[Stored data]
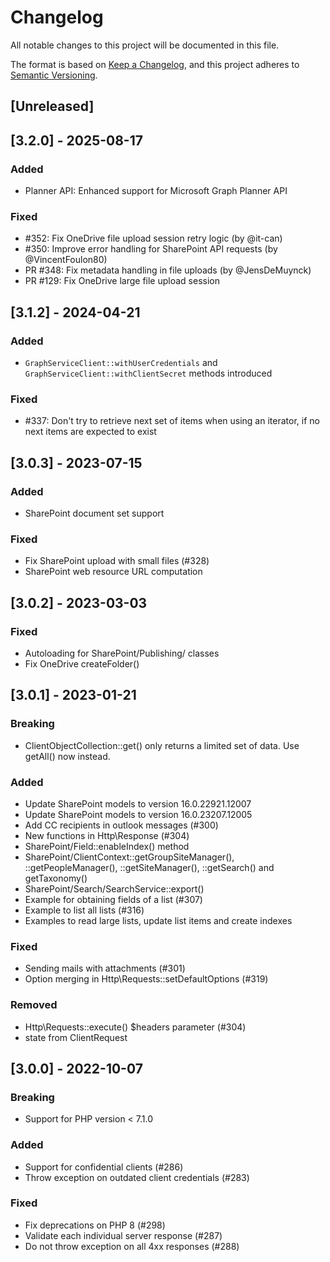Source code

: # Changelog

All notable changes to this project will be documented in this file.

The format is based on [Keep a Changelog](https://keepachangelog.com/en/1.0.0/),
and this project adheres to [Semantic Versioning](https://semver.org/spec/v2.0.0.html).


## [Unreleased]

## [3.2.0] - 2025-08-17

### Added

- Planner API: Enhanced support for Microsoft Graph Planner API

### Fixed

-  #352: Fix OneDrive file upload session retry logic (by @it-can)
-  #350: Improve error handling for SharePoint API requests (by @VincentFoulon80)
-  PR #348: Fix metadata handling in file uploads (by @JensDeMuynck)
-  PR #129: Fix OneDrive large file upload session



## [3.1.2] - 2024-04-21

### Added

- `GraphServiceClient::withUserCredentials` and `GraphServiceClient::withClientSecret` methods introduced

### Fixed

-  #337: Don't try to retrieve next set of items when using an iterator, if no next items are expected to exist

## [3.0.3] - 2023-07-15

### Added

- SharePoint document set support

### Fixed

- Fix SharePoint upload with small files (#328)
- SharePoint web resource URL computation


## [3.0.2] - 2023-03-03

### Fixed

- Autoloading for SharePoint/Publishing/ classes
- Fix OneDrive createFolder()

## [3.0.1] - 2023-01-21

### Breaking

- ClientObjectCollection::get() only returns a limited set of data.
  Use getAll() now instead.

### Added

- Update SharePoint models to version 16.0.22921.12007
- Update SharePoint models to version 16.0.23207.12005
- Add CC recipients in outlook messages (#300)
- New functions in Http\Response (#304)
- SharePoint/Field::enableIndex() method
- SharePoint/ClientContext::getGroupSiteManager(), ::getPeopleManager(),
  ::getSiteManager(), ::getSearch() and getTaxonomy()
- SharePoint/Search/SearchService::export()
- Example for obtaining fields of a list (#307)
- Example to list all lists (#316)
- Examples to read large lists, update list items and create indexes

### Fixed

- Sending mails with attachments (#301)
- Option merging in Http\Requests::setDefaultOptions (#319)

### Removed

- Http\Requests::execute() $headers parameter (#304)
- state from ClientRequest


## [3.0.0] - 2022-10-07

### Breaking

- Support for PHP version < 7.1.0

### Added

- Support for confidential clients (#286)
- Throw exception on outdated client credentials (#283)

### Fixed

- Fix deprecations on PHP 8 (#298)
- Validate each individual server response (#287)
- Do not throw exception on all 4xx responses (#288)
==
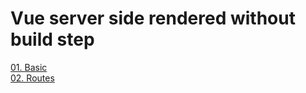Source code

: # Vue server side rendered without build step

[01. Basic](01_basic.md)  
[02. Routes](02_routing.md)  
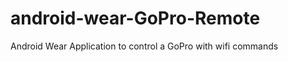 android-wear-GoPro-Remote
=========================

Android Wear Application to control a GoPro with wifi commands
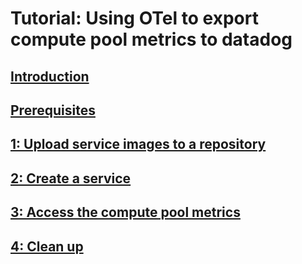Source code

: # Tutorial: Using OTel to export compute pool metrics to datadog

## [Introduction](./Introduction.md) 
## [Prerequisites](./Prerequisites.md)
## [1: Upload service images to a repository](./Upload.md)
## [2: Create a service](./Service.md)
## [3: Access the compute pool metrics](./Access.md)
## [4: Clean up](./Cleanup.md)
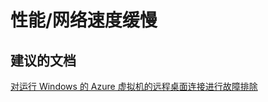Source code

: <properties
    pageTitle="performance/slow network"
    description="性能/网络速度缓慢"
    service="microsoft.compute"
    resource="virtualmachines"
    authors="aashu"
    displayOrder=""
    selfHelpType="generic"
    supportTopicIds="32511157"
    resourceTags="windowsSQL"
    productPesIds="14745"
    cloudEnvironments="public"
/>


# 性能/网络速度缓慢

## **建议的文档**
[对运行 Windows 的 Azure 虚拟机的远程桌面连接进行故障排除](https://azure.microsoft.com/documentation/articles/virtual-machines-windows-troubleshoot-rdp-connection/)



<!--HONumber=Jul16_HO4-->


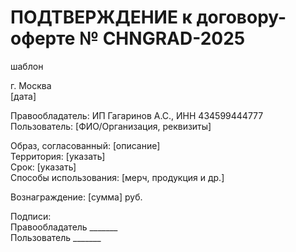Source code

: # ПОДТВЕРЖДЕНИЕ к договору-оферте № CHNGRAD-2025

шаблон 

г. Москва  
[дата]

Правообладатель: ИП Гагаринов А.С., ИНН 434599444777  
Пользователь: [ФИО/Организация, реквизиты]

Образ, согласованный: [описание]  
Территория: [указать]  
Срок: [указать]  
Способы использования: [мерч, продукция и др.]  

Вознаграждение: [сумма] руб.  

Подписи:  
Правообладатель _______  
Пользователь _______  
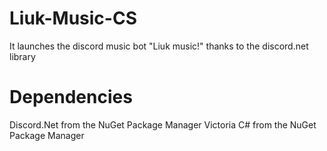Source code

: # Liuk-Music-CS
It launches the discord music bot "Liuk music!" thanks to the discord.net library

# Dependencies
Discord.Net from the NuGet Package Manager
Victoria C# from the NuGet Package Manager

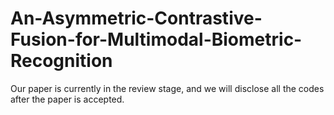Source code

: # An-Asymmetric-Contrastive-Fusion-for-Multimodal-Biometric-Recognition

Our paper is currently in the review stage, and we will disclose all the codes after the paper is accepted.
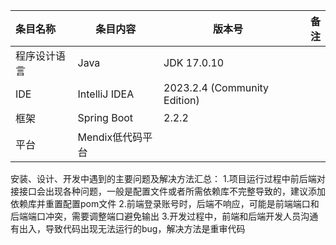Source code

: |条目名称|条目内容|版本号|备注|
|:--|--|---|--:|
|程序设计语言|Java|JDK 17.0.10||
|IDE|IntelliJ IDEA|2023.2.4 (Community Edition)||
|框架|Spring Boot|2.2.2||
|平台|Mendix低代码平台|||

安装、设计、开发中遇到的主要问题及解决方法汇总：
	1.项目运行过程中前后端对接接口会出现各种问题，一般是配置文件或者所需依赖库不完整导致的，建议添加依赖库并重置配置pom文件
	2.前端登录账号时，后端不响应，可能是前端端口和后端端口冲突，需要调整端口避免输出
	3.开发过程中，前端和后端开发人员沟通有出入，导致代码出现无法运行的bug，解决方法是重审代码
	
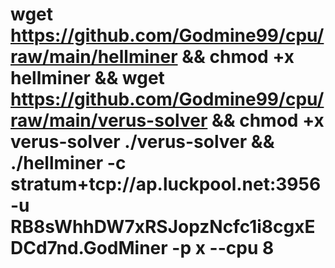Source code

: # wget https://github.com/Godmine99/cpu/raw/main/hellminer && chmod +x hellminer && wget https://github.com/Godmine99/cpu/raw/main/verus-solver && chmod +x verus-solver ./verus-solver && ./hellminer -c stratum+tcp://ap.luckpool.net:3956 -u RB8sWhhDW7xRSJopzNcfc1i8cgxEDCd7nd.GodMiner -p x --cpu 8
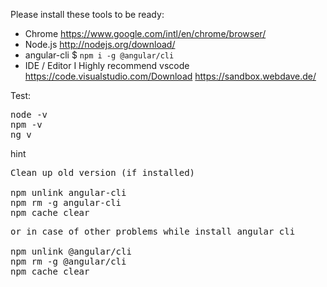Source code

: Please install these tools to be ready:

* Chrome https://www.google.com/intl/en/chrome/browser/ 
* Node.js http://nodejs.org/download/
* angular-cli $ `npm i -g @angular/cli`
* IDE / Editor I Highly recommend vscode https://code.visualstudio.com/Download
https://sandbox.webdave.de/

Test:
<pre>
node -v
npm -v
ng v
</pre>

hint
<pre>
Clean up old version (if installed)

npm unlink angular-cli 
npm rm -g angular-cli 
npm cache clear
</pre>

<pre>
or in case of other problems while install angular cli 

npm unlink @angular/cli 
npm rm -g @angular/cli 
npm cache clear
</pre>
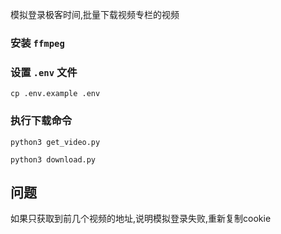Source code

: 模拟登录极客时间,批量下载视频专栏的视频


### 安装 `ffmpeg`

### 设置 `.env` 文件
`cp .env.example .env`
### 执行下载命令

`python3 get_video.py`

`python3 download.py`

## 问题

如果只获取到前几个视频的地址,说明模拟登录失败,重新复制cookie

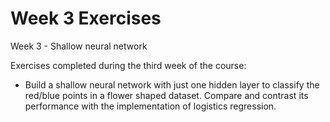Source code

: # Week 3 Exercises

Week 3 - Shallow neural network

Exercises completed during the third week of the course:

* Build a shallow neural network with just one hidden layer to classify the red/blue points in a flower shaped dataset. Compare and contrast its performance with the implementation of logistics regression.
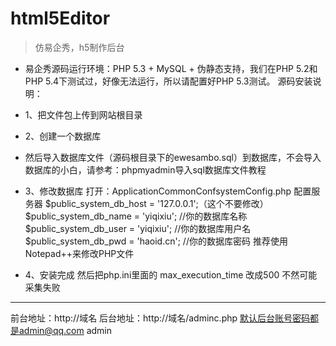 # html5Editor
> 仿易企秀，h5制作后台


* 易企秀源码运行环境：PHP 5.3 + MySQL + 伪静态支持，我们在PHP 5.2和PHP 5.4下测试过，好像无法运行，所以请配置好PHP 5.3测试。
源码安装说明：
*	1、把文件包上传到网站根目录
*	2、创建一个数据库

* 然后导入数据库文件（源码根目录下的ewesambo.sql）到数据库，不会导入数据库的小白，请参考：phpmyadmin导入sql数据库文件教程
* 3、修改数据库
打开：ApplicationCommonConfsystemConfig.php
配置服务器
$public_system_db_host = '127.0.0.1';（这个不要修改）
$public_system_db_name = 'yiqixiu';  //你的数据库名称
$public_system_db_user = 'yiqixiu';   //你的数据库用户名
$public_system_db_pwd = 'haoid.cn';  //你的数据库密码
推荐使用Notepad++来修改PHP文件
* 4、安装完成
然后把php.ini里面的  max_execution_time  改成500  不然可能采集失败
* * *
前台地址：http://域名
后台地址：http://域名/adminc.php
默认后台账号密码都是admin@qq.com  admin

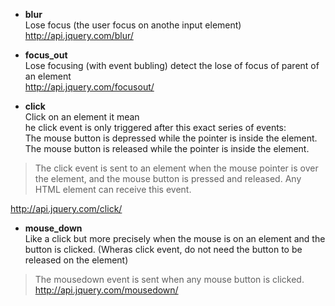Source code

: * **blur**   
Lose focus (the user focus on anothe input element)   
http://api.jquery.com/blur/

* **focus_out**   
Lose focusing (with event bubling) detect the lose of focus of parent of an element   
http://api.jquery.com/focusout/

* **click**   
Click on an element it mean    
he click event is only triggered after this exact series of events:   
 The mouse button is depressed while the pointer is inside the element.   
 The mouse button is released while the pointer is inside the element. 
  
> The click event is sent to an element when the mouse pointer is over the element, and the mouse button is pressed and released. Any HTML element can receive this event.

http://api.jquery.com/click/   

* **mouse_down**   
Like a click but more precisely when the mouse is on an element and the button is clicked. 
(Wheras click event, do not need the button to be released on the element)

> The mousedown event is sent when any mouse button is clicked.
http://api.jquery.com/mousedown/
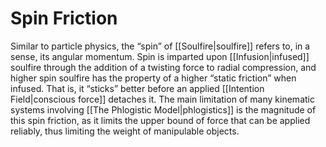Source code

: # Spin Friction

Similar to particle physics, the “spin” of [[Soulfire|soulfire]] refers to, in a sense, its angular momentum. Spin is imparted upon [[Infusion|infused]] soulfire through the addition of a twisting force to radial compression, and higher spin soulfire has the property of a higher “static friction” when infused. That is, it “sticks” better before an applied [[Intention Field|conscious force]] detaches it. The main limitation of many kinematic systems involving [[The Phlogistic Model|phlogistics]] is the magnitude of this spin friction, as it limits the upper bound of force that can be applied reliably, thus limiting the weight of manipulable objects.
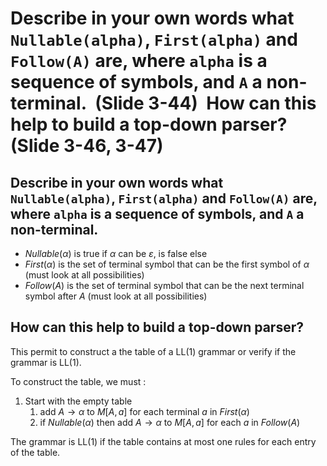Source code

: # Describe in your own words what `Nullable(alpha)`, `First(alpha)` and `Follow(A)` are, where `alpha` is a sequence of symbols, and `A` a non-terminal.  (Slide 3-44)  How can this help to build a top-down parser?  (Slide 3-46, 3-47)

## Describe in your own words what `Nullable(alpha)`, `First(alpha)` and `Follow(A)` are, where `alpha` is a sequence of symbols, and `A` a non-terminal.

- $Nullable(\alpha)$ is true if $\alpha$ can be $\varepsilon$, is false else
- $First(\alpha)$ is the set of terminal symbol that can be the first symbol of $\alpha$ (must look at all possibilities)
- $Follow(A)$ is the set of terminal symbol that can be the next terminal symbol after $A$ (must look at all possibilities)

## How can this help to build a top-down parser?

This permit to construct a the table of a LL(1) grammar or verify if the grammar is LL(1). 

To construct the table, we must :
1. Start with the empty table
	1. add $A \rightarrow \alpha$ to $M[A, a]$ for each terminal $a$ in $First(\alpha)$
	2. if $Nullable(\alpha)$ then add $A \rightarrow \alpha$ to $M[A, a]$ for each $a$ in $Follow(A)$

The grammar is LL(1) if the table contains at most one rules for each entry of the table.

#### [Task objective]
Line by line, check the data above for the word "compute" and state how many lines contain it. Give only the number.

#### [The completed task]
3